Под этой же фамилией, то есть Яновский, скорее – Гоголь-Яновский, писатель был рекомендован поэту Пушкину при личном знакомстве уже непосредственно в доме Плетнева. Именно эту фамилию зафиксировал в своем дневнике цензор А. В. Никитенко (1832) после встречи с автором «Вечеров…». Как Гоголя-Яновского знали его Михаил Погодин, Орест Сомов и многие другие московские и петербургские литераторы. А Евгений Баратынский – даже просто как господина Яновского.
Впрочем, всё это – новые петербургские знакомцы. А что говорить о давних, хотя бы нежинских приятелях…
Как Гоголь-Яновский фигурирует писатель в официальных бумагах вплоть до 1836 года, до представления на сцене его комедии «Ревизор», несмотря на то, что сборники «Миргород» и «Арабески» (тоже 1835 год) выходят уже под фамилией Н. Гоголь. Впрочем, написание это вполне могло восприниматься как псевдоним. Особенно – посторонними. И только в предписании Конторе императорских театров появляется, наконец, «господин Гоголь»!
Это была вполне весомая победа. Но комедией «Ревизор» завершается весь петербургский период жизни Николая Васильевича. Окончательным триумфатором над своей родовой фамилией, ставшей таким ненавистным привеском, драматург ощутил себя лишь на палубе парохода «Николай I», увозящего его за границу. Свою прежнюю фамилию, можно смело сказать, писатель Гоголь утопил лишь в балтийских глубинах…
Поездка на родину в 1832 году, ко всему прочему, ознаменовалась исключительно важным знакомством с Михаилом Александровичем Максимовичем. Это произошло в Москве, где Максимович служил преподавателем тамошнего университета.

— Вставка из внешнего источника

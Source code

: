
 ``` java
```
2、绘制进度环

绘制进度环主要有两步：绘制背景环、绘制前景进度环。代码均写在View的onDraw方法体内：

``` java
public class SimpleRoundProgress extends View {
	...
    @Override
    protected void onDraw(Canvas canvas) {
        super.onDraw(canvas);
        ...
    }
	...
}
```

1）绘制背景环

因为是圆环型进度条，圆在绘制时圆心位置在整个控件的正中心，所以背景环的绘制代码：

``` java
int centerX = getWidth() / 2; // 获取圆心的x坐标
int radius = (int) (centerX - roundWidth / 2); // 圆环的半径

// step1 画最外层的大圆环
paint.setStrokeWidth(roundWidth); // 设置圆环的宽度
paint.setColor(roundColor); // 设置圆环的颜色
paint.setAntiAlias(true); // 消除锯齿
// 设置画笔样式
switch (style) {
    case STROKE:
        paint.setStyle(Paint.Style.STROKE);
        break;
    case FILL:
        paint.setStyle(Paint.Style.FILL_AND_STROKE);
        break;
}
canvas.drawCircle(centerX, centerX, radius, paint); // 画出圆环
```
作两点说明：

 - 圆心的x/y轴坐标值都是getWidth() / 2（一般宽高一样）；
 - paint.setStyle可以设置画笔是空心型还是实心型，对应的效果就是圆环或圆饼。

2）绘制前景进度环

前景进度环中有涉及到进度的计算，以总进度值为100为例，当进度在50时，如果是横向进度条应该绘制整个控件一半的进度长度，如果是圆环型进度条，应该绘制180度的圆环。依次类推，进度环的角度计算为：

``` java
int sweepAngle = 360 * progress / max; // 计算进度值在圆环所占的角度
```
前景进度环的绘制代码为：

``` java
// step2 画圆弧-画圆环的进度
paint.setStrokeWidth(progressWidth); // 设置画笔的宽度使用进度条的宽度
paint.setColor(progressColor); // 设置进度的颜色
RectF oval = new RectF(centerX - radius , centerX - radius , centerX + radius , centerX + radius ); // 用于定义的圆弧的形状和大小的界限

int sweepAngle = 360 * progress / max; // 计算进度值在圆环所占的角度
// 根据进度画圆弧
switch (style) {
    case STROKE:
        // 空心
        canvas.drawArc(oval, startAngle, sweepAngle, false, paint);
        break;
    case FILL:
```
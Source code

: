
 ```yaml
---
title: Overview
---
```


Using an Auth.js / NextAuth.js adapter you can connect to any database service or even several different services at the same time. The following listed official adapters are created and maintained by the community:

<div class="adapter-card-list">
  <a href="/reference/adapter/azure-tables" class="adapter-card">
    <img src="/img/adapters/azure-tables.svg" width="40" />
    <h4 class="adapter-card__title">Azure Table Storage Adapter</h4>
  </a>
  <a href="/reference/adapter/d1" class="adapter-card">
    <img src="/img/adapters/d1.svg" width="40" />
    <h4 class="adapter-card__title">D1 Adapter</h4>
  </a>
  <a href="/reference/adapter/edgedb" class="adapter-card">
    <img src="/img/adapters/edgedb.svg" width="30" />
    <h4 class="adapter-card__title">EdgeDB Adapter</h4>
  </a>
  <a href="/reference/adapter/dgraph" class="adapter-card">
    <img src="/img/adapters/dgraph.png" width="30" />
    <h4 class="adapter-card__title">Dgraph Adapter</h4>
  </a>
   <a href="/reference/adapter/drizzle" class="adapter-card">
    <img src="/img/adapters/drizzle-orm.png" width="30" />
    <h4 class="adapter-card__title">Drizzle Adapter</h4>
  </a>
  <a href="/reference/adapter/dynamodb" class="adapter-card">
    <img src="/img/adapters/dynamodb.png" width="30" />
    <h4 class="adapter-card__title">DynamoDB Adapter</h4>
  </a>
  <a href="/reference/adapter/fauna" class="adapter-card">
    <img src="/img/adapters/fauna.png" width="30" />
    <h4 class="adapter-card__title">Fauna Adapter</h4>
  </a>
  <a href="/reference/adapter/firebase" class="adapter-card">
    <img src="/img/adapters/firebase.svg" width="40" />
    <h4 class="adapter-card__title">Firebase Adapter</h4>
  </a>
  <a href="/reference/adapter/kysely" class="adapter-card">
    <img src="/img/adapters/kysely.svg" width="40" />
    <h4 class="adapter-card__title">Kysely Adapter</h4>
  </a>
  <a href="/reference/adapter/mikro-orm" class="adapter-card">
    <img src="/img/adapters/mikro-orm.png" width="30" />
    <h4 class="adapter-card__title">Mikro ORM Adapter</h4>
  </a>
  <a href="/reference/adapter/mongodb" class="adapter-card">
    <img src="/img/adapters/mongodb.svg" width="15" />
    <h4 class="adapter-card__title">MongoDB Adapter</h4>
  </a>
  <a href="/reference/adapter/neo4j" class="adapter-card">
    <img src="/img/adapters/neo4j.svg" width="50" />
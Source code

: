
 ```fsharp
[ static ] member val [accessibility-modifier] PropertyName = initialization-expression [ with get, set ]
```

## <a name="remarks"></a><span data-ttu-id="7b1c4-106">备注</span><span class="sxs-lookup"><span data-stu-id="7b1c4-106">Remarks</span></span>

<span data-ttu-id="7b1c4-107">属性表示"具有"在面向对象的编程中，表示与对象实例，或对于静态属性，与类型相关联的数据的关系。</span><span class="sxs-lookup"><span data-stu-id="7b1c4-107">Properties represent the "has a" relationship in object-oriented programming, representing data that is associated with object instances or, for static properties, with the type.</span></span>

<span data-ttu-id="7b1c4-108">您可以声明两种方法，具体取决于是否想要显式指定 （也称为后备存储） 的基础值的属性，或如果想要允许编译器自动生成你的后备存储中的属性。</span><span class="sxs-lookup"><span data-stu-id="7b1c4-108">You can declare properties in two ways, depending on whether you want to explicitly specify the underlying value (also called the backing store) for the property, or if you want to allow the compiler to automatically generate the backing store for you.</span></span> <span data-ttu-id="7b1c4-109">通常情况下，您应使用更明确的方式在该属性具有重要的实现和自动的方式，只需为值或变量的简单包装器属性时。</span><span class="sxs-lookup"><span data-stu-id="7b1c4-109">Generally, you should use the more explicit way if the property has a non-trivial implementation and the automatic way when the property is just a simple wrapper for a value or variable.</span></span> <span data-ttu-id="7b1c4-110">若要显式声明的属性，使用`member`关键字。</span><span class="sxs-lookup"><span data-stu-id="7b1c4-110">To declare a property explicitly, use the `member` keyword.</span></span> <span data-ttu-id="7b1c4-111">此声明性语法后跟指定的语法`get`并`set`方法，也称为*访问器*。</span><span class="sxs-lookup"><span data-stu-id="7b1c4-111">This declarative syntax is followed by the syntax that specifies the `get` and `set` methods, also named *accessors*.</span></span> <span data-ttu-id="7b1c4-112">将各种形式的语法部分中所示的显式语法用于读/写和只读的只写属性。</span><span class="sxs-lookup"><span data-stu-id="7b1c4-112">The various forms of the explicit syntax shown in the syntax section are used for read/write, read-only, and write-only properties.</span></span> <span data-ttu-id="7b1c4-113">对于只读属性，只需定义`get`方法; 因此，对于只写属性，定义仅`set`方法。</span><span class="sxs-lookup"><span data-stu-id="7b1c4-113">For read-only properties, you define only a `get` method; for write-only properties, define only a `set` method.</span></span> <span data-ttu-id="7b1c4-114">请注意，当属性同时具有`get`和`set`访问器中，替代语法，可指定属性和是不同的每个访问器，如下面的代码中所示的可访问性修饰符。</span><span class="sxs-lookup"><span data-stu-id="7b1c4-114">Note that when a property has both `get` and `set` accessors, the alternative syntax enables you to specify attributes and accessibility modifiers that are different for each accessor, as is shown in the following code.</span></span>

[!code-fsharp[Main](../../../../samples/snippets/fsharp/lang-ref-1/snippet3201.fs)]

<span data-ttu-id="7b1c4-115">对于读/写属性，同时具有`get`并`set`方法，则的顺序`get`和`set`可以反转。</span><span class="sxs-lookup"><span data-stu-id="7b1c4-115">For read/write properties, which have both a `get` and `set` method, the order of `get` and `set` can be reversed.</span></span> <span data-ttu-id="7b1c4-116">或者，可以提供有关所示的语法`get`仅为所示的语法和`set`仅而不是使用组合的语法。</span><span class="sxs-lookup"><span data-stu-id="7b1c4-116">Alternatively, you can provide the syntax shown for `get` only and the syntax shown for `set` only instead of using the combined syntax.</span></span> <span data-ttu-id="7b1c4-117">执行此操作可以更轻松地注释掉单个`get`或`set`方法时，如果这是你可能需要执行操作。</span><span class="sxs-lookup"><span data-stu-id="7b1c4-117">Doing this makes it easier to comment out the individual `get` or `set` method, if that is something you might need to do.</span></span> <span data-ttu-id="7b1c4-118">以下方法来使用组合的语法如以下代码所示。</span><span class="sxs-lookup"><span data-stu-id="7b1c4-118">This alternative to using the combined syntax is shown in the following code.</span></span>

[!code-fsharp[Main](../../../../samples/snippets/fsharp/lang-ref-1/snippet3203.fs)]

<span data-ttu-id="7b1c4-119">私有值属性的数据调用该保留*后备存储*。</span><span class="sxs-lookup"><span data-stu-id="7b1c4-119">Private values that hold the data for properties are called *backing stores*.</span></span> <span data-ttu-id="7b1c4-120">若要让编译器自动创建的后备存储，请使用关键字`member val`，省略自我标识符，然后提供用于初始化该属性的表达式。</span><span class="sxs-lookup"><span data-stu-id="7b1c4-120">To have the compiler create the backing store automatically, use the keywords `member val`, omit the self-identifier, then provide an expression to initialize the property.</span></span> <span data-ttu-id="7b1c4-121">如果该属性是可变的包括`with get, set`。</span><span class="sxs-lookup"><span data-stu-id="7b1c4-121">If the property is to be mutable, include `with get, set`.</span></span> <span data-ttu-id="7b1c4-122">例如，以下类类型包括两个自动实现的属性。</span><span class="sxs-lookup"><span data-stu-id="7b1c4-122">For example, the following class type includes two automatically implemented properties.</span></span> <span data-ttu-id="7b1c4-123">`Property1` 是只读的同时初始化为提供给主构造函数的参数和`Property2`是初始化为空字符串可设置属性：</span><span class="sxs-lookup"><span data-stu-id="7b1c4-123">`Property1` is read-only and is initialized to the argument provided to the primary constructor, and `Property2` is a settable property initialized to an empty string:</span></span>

Надо тотчас заметить, что он, питомец Новгород-Северской гимназии, став московским профессором, не забывал о своей приднепровской родине. Интерес молодого ученого к народному творчеству вылился в изданном им собрании украинских народных песен (1827), заинтересовавшем многих людей, в том числе и Гоголя-Яновского, не признававшего украинского языка самодостаточным явлением.